Your teammates are either bunched together so tightly that their character models are indistinguishable or they've adopted a laissez-faire attitude while moving as a group, walking into plain sight on their own accord.
The
pathfinding is bad, but its faults are overshadowed by the game's AI,
which is simple and easily fooled. Although enemies are capable of some
sophisticated sweep maneuvers when they've spotted you, it's far too
easy to reset a failed stealth run by just sprinting to some dark corner
of the base and hiding there til you get the all clear. In the
beginning of the game, sending your soldiers into a base and shooting
out every last camera before enemies open fire is a totally viable
tactic.
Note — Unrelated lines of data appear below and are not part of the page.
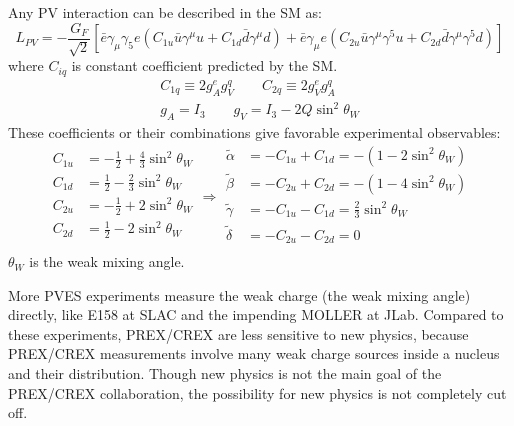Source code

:Any PV interaction can be described in the SM as:
\begin{equation}
    L_{PV}  = -\frac{G_F}{\sqrt{2}}\left[ 
	\bar{e}\gamma_\mu\gamma_5 e (C_{1u}\bar{u}\gamma^\mu u + C_{1d}\bar{d}\gamma^\mu d)
      + \bar{e}\gamma_\mu e (C_{2u}\bar{u}\gamma^\mu\gamma^5 u + C_{2d}\bar{d}\gamma^\mu \gamma^5d)
	\right]
\end{equation}
where $C_{iq}$ is constant coefficient predicted by the SM. 
\begin{equation}
    \begin{gathered}
	C_{1q} \equiv 2g_A^e g_V^q	\qquad C_{2q} \equiv 2g_V^e g_A^q   \\
	g_A = I_3   \qquad g_V = I_3 - 2Q\sin^2\theta_W
    \end{gathered}
\end{equation}
These coefficients or their combinations give favorable experimental observables:
\begin{equation}
    \begin{aligned}
	C_{1u} &= -\frac{1}{2} + \frac{4}{3}\sin^2\theta_W   \\
	C_{1d} &= \frac{1}{2} - \frac{2}{3}\sin^2\theta_W   \\
	C_{2u} &= -\frac{1}{2} + 2\sin^2\theta_W   \\
	C_{2d} &= \frac{1}{2} - 2\sin^2\theta_W   \\
    \end{aligned}
    \Longrightarrow
    \begin{aligned}
	\tilde{\alpha} &= -C_{1u} + C_{1d} = -(1-2\sin^2\theta_W)	\\
	\tilde{\beta} &= -C_{2u} + C_{2d} = -(1-4\sin^2\theta_W)	\\
	\tilde{\gamma} &= -C_{1u} - C_{1d} = \frac{2}{3}\sin^2\theta_W	\\
	\tilde{\delta} &= -C_{2u} - C_{2d} = 0	\\
    \end{aligned}
\end{equation}
$\theta_W$ is the weak mixing angle.

More PVES experiments measure the weak charge (the weak mixing angle) directly, like
E158 at SLAC and the impending MOLLER at JLab. Compared to these experiments, PREX/CREX
are less sensitive to new physics, because PREX/CREX measurements involve many 
weak charge sources inside a nucleus and their distribution. Though new physics
is not the main goal of the PREX/CREX collaboration, the possibility for new physics 
is not completely cut off.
When your brazen infiltration is met with an enemy assault,
don't worry, because after your sacrificial run into enemy territory
ends in death, nobody bothers to fix or reset the security cameras,
making your next run easier than it should be. It's far too easy to
undermine Satellite Reign's threats by exploiting its simple AI systems.

Satellite
Reign also refuses to engage with its cyberpunk milieu in a meaningful
way, and when it does, it embraces the worst elements of the genre with
little commentary or self-awareness. Though the neon-streaked city you
explore is reminiscent of Blade Runner and your squad is equipped with
enough ridiculous tech to make Hiro Protagonist blush, Satellite Reign
is cyberpunk at a surface level. Conceptually, it has the chance to
explore gaping wealth disparities, but the game does nothing with it. At
it's worst, Satellite Reign relishes in cruelty. Though you're free to
play many missions stealthily, others require you to kill people, some
of whom are innocent citizens. In a particularly uncomfortable moment,
you're ordered to murder the female neighbor of a corrupt executive to
ensure that he cooperates, but there's never any evidence that she
deserves to be dragged into the conflict and ultimately killed. It may
be haphazard, but that sort of violence is borderline misogynistic and
ultimately leaves a bad taste in my mouth.
When
Satellite Reign is on and all the parts decide they want to work
together, it is a blast. Infiltrating a base without setting off any
alarms and stealing new guns and money from under the enemy's nose is
tense and satisfying, and you have to be willing to take risks to
succeed. I just wish you didn't have to slog through the uninviting
early hours and the game's regularly busted AI to find those thrills.